### EXERCISE AIM
Would you repeat the listing below verbatim and drop the images?

··· INPUT DATA

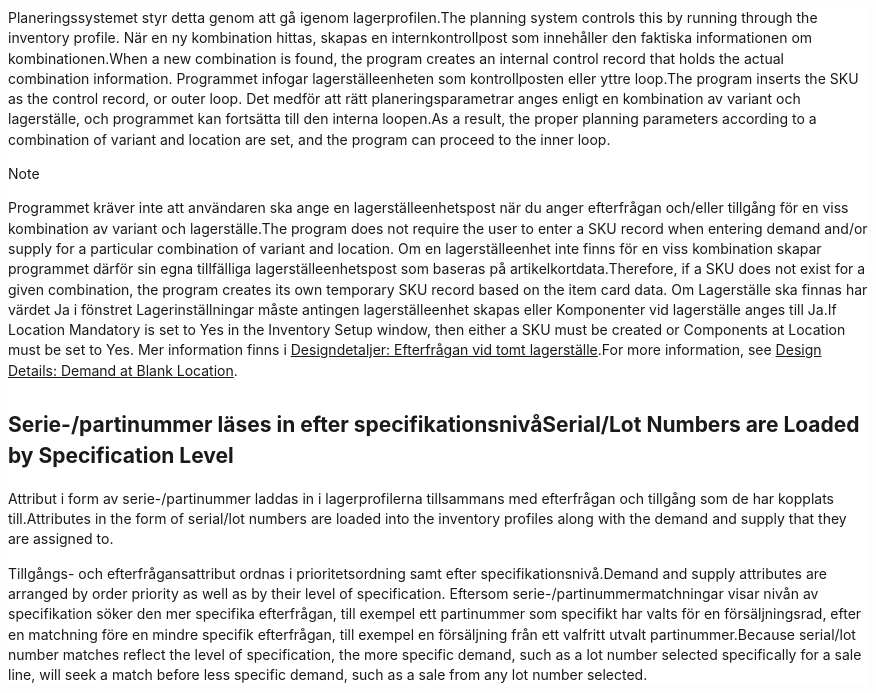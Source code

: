  <span data-ttu-id="f6bbd-124">Planeringssystemet styr detta genom att gå igenom lagerprofilen.</span><span class="sxs-lookup"><span data-stu-id="f6bbd-124">The planning system controls this by running through the inventory profile.</span></span> <span data-ttu-id="f6bbd-125">När en ny kombination hittas, skapas en internkontrollpost som innehåller den faktiska informationen om kombinationen.</span><span class="sxs-lookup"><span data-stu-id="f6bbd-125">When a new combination is found, the program creates an internal control record that holds the actual combination information.</span></span> <span data-ttu-id="f6bbd-126">Programmet infogar lagerställeenheten som kontrollposten eller yttre loop.</span><span class="sxs-lookup"><span data-stu-id="f6bbd-126">The program inserts the SKU as the control record, or outer loop.</span></span> <span data-ttu-id="f6bbd-127">Det medför att rätt planeringsparametrar anges enligt en kombination av variant och lagerställe, och programmet kan fortsätta till den interna loopen.</span><span class="sxs-lookup"><span data-stu-id="f6bbd-127">As a result, the proper planning parameters according to a combination of variant and location are set, and the program can proceed to the inner loop.</span></span>  

> [!NOTE]  
>  <span data-ttu-id="f6bbd-128">Programmet kräver inte att användaren ska ange en lagerställeenhetspost när du anger efterfrågan och/eller tillgång för en viss kombination av variant och lagerställe.</span><span class="sxs-lookup"><span data-stu-id="f6bbd-128">The program does not require the user to enter a SKU record when entering demand and/or supply for a particular combination of variant and location.</span></span> <span data-ttu-id="f6bbd-129">Om en lagerställeenhet inte finns för en viss kombination skapar programmet därför sin egna tillfälliga lagerställeenhetspost som baseras på artikelkortdata.</span><span class="sxs-lookup"><span data-stu-id="f6bbd-129">Therefore, if a SKU does not exist for a given combination, the program creates its own temporary SKU record based on the item card data.</span></span> <span data-ttu-id="f6bbd-130">Om Lagerställe ska finnas har värdet Ja i fönstret Lagerinställningar måste antingen lagerställeenhet skapas eller Komponenter vid lagerställe anges till Ja.</span><span class="sxs-lookup"><span data-stu-id="f6bbd-130">If Location Mandatory is set to Yes in the Inventory Setup window, then either a SKU must be created or Components at Location must be set to Yes.</span></span> <span data-ttu-id="f6bbd-131">Mer information finns i [Designdetaljer: Efterfrågan vid tomt lagerställe](design-details-demand-at-blank-location.md).</span><span class="sxs-lookup"><span data-stu-id="f6bbd-131">For more information, see [Design Details: Demand at Blank Location](design-details-demand-at-blank-location.md).</span></span>  

## <a name="seriallot-numbers-are-loaded-by-specification-level"></a><span data-ttu-id="f6bbd-132">Serie-/partinummer läses in efter specifikationsnivå</span><span class="sxs-lookup"><span data-stu-id="f6bbd-132">Serial/Lot Numbers are Loaded by Specification Level</span></span>  
 <span data-ttu-id="f6bbd-133">Attribut i form av serie-/partinummer laddas in i lagerprofilerna tillsammans med efterfrågan och tillgång som de har kopplats till.</span><span class="sxs-lookup"><span data-stu-id="f6bbd-133">Attributes in the form of serial/lot numbers are loaded into the inventory profiles along with the demand and supply that they are assigned to.</span></span>  

 <span data-ttu-id="f6bbd-134">Tillgångs- och efterfrågansattribut ordnas i prioritetsordning samt efter specifikationsnivå.</span><span class="sxs-lookup"><span data-stu-id="f6bbd-134">Demand and supply attributes are arranged by order priority as well as by their level of specification.</span></span> <span data-ttu-id="f6bbd-135">Eftersom serie-/partinummermatchningar visar nivån av specifikation söker den mer specifika efterfrågan, till exempel ett partinummer som specifikt har valts för en försäljningsrad, efter en matchning före en mindre specifik efterfrågan, till exempel en försäljning från ett valfritt utvalt partinummer.</span><span class="sxs-lookup"><span data-stu-id="f6bbd-135">Because serial/lot number matches reflect the level of specification, the more specific demand, such as a lot number selected specifically for a sale line, will seek a match before less specific demand, such as a sale from any lot number selected.</span></span>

······

### SOLUTION FOR THIS EXERCISE
Source code

:  <span data-ttu-id="f6bbd-124">Planeringssystemet styr detta genom att gå igenom lagerprofilen.</span><span class="sxs-lookup"><span data-stu-id="f6bbd-124">The planning system controls this by running through the inventory profile.</span></span> <span data-ttu-id="f6bbd-125">När en ny kombination hittas, skapas en internkontrollpost som innehåller den faktiska informationen om kombinationen.</span><span class="sxs-lookup"><span data-stu-id="f6bbd-125">When a new combination is found, the program creates an internal control record that holds the actual combination information.</span></span> <span data-ttu-id="f6bbd-126">Programmet infogar lagerställeenheten som kontrollposten eller yttre loop.</span><span class="sxs-lookup"><span data-stu-id="f6bbd-126">The program inserts the SKU as the control record, or outer loop.</span></span> <span data-ttu-id="f6bbd-127">Det medför att rätt planeringsparametrar anges enligt en kombination av variant och lagerställe, och programmet kan fortsätta till den interna loopen.</span><span class="sxs-lookup"><span data-stu-id="f6bbd-127">As a result, the proper planning parameters according to a combination of variant and location are set, and the program can proceed to the inner loop.</span></span>  

> [!NOTE]  
>  <span data-ttu-id="f6bbd-128">Programmet kräver inte att användaren ska ange en lagerställeenhetspost när du anger efterfrågan och/eller tillgång för en viss kombination av variant och lagerställe.</span><span class="sxs-lookup"><span data-stu-id="f6bbd-128">The program does not require the user to enter a SKU record when entering demand and/or supply for a particular combination of variant and location.</span></span> <span data-ttu-id="f6bbd-129">Om en lagerställeenhet inte finns för en viss kombination skapar programmet därför sin egna tillfälliga lagerställeenhetspost som baseras på artikelkortdata.</span><span class="sxs-lookup"><span data-stu-id="f6bbd-129">Therefore, if a SKU does not exist for a given combination, the program creates its own temporary SKU record based on the item card data.</span></span> <span data-ttu-id="f6bbd-130">Om Lagerställe ska finnas har värdet Ja i fönstret Lagerinställningar måste antingen lagerställeenhet skapas eller Komponenter vid lagerställe anges till Ja.</span><span class="sxs-lookup"><span data-stu-id="f6bbd-130">If Location Mandatory is set to Yes in the Inventory Setup window, then either a SKU must be created or Components at Location must be set to Yes.</span></span> <span data-ttu-id="f6bbd-131">Mer information finns i [Designdetaljer: Efterfrågan vid tomt lagerställe](design-details-demand-at-blank-location.md).</span><span class="sxs-lookup"><span data-stu-id="f6bbd-131">For more information, see [Design Details: Demand at Blank Location](design-details-demand-at-blank-location.md).</span></span>  

## <a name="seriallot-numbers-are-loaded-by-specification-level"></a><span data-ttu-id="f6bbd-132">Serie-/partinummer läses in efter specifikationsnivå</span><span class="sxs-lookup"><span data-stu-id="f6bbd-132">Serial/Lot Numbers are Loaded by Specification Level</span></span>  
 <span data-ttu-id="f6bbd-133">Attribut i form av serie-/partinummer laddas in i lagerprofilerna tillsammans med efterfrågan och tillgång som de har kopplats till.</span><span class="sxs-lookup"><span data-stu-id="f6bbd-133">Attributes in the form of serial/lot numbers are loaded into the inventory profiles along with the demand and supply that they are assigned to.</span></span>  

 <span data-ttu-id="f6bbd-134">Tillgångs- och efterfrågansattribut ordnas i prioritetsordning samt efter specifikationsnivå.</span><span class="sxs-lookup"><span data-stu-id="f6bbd-134">Demand and supply attributes are arranged by order priority as well as by their level of specification.</span></span> <span data-ttu-id="f6bbd-135">Eftersom serie-/partinummermatchningar visar nivån av specifikation söker den mer specifika efterfrågan, till exempel ett partinummer som specifikt har valts för en försäljningsrad, efter en matchning före en mindre specifik efterfrågan, till exempel en försäljning från ett valfritt utvalt partinummer.</span><span class="sxs-lookup"><span data-stu-id="f6bbd-135">Because serial/lot number matches reflect the level of specification, the more specific demand, such as a lot number selected specifically for a sale line, will seek a match before less specific demand, such as a sale from any lot number selected.</span></span>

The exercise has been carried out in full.